Publié le par Rosalie210

Joanna Hogg (1986)

Caprice

"Caprice", le film de fin d'études de Joanna HOGG réalisé en 1986 est aussi (et logiquement) le tout premier rôle de son amie d'enfance, Tilda SWINTON qui n'avait alors que 26 ans et que l'on est pas habituée à voir aussi jeune sur un écran bien qu'elle le crève déjà, au sens propre comme au sens figuré. Le film raconte en effet une histoire toute simple mais très ingénieuse, celle d'une jeune fille gauche et ingénue qui se retrouve aspirée à l'intérieur de son magazine de mode favori à la manière de Alice au pays des merveilles ou bien de Dorothy au pays d'Oz. Découvrant l'envers d'un décor changeant à la manière des pages que l'on feuillette, elle perd peu à peu ses illusions au contact de personnages lui promettant monts et merveilles mais se détournant d'elle dès qu'elle leur annonce qu'elle n'a pas d'argent pour payer leur poudre de perlimpinpin.

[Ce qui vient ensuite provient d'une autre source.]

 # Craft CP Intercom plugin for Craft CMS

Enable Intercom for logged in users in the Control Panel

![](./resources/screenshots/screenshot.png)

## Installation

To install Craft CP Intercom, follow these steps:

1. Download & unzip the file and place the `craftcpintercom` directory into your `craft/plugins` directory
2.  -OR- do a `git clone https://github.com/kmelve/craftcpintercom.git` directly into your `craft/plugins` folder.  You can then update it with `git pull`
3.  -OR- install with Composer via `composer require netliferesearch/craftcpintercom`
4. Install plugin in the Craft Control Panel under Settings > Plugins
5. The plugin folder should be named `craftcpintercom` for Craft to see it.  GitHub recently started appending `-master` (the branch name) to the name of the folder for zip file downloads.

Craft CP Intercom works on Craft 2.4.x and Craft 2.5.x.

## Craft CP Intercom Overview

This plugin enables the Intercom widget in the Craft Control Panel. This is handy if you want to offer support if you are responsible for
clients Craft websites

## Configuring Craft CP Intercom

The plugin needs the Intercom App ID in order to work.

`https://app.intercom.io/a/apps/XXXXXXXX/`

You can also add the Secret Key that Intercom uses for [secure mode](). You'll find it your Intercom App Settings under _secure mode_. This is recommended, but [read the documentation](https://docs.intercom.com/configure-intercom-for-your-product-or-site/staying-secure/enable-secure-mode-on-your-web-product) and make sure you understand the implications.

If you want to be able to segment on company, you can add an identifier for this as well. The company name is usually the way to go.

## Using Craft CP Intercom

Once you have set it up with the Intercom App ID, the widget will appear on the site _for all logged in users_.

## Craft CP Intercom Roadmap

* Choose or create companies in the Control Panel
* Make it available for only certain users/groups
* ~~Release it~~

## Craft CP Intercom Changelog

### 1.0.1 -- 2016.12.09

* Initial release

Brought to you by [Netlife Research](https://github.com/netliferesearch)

Ou variante, elle se fait snober par les stars blasées par leurs fans énamourés. Joanna HOGG profite du concept pour changer de style et de genre à chaque nouvelle scène, faisant passer son héroïne d'un univers aux couleurs pop acidulées à un tunnel en noir et blanc inquiétant rappelant l'expressionnisme allemand (ou "Répulsion" (1965) de Roman POLANSKI), d'un clip à l'esthétique et aux sonorités très années 80 à une séquence parodiant "Aladin et la lampe merveilleuse" avec son génie en bouteille (de parfum). Le récit initiatique permet à l'héroïne de s'affirmer face aux diverses tentations factices auxquelles elle est soumise, l'imagination de Joanna HOGG faisant merveille. J'aime particulièrement le séducteur "Douglas Furbanks" joué par Anthony HIGGINS qui répète en boucle le même slogan publicitaire autour de la confiance en soi qui s'acquiert comme chacun le sait par la possession de quelques manteaux de fourrure (pas sûr que Brigitte BARDOT aurait apprécié ^^).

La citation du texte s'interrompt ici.